Dit belette Pieter De Crem in zijn maidenspeech als fractieleider van de CD&V niet om van leer te trekken tegen de paarse regering. Omdat in een parlementaire democratie van de oppositie verondersteld wordt dat ze oppositie voert. Maar ook omdat de CD&V weinig heil verwacht van deze regering. Zo twijfelt de CD&V er aan of de regering haar objectief van netto 200.000 bijkomende banen tijdens deze legislatuur zal kunnen waarmaken. Mocht dit het geval zijn, dan neemt het aantal werkende Belgen toe van 4,2 miljoen nu tot 4,4 miljoen over vier jaar. Dat de CD&V twijfelt aan de haalbaarheid van dit objectief, dat kunnen we nog enigszins volgen. De economische tijden zijn er niet naar. Momenteel neemt de werkgelegenheid niet toe, integendeel, ze neemt af. Het houdt in dat er in de loop van de legislatuur méér dan 200.000 nieuwe banen moeten bijkomen, om op het einde van de legislatuur alsnog uit te komen op 4,4 miljoen werkende Belgen.

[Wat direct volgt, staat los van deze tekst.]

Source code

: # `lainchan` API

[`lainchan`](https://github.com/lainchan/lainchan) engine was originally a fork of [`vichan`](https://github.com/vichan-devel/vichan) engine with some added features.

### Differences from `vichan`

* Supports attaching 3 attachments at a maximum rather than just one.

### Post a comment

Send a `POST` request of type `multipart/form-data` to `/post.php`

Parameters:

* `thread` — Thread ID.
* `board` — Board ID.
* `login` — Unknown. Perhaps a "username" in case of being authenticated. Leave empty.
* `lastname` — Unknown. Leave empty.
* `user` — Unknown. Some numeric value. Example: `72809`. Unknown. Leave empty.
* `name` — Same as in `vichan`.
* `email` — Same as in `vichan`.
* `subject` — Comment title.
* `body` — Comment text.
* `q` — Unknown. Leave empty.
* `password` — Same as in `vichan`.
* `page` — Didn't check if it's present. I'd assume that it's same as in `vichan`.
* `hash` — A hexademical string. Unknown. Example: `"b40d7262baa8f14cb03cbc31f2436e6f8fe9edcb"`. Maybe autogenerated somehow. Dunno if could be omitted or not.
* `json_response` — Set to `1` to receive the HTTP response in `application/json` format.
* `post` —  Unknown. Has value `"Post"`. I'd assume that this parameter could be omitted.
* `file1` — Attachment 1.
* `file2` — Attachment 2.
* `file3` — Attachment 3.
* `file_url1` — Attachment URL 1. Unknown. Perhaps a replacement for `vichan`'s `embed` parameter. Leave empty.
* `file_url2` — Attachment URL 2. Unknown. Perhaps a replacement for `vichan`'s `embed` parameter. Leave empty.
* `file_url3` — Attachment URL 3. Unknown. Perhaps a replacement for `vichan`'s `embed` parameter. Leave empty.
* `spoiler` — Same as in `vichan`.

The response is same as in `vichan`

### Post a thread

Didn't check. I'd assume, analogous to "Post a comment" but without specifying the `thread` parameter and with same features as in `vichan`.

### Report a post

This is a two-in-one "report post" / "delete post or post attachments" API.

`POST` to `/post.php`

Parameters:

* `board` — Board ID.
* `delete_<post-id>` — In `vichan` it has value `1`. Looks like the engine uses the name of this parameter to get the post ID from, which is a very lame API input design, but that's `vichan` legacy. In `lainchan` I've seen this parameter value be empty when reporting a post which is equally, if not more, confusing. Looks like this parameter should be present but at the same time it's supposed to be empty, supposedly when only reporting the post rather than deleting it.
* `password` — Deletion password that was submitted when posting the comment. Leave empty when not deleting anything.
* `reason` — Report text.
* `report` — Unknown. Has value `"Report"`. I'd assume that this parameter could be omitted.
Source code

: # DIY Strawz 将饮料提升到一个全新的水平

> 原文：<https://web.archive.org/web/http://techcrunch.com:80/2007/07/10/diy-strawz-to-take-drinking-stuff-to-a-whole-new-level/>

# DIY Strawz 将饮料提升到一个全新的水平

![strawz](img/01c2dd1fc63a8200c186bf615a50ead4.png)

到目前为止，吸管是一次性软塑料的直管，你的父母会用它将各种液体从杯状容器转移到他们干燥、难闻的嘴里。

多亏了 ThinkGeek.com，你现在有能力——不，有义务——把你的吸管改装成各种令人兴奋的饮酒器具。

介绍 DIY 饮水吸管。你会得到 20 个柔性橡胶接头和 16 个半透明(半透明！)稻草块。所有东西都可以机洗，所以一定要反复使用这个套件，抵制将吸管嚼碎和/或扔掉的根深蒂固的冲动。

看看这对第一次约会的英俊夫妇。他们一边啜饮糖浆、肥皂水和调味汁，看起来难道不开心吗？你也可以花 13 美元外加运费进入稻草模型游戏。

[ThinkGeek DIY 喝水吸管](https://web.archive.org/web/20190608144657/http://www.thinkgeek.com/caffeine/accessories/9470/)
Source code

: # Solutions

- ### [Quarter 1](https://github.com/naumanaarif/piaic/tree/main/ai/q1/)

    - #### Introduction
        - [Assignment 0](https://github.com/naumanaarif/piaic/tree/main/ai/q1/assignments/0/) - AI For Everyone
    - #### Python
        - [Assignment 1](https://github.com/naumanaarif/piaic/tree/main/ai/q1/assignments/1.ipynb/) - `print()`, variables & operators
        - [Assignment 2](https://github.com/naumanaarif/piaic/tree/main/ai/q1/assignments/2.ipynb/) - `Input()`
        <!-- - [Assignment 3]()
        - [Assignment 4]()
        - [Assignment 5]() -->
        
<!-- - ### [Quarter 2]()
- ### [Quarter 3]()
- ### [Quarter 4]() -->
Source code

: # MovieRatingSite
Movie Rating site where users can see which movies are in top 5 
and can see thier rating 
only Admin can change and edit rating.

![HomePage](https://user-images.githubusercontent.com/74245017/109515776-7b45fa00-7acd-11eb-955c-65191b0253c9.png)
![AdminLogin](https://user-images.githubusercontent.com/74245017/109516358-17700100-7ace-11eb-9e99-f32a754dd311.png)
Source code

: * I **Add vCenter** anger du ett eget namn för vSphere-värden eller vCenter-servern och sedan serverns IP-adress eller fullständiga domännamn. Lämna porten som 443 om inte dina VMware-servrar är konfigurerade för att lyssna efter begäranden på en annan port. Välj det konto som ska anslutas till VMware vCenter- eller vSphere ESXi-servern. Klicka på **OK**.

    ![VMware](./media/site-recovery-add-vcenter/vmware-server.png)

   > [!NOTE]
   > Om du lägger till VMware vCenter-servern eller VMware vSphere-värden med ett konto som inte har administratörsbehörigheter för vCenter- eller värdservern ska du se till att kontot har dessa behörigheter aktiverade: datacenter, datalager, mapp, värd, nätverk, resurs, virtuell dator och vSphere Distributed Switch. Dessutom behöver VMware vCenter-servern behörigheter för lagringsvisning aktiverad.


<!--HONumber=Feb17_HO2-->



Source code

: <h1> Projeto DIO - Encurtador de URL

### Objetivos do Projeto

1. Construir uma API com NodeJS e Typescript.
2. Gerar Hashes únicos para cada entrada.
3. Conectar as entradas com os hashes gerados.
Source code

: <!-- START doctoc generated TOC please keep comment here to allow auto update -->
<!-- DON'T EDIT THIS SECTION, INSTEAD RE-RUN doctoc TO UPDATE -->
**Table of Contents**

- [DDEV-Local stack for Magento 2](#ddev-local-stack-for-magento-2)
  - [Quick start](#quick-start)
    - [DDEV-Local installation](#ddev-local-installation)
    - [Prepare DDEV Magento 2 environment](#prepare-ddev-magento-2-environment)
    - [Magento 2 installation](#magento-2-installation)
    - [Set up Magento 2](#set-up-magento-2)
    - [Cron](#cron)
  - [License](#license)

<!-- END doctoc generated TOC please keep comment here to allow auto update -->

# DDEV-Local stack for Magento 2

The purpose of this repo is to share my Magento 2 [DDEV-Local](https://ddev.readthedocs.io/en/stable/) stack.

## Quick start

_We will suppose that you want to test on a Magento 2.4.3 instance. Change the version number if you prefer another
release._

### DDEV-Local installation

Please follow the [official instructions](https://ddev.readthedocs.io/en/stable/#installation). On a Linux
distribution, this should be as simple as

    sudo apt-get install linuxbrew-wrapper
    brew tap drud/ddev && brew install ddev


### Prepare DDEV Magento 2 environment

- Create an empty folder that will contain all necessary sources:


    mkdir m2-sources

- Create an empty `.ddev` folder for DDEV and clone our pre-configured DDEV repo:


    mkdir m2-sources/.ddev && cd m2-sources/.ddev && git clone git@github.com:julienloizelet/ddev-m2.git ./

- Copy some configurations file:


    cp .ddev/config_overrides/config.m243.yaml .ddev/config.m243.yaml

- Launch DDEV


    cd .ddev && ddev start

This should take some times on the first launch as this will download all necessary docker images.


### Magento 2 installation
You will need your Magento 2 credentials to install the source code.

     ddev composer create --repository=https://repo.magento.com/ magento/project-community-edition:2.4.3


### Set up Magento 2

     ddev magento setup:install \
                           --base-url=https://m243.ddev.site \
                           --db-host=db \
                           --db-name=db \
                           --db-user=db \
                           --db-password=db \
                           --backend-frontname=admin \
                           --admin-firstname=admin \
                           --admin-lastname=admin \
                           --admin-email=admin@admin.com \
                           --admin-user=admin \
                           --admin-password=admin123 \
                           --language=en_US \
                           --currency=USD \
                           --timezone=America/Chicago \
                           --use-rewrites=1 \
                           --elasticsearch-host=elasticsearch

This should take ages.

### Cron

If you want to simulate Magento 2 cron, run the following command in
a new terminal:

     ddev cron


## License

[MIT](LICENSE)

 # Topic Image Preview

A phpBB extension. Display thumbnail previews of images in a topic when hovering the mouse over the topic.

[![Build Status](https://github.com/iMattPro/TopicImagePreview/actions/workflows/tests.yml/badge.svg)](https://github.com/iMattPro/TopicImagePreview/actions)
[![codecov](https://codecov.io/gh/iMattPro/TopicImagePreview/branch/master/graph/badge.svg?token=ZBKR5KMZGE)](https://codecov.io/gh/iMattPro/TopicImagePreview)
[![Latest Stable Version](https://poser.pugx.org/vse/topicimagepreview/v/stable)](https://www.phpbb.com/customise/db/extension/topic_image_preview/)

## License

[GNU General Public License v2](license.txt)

Wat we evenwel niet begrijpen, is dat men Guy Verhofstadt verwijt een voluntarist te zijn omdat hij 200.000 bijkomende banen vooropstelt. Zeer zeker, Guy Verhofstadt is een voluntarist. Guy Verhofstadt durft objectieven vooropstellen. Vaak zijn die zo ambitieus, dat hij ze niet haalt, dat hij onder zijn eigen lat springt. Daar is hij al vaak op afgerekend. Ook in zijn eigen partij. Toch is het juist dit voluntarisme dat Guy Verhofstadt siert. In plaats van hem zijn voluntarisme te verwijten, zou men hem hiervoor moeten prijzen. Het zou goed zijn mochten we in dit land méér voluntaristen hebben, dat we in dit land méér mensen zouden hebben die hun nek durven uitsteken. Door 200.000 bijkomende banen voorop te stellen tegen het einde van de legislatuur, verplicht Verhofstadt zichzelf om er alles aan te doen om dit objectief te halen. Daar zijn we met zijn allen méér mee, dan met de rekensommetjes die de CD&V wil maken op het einde van iedere maand om te zien hoe Verhofstadt het doet.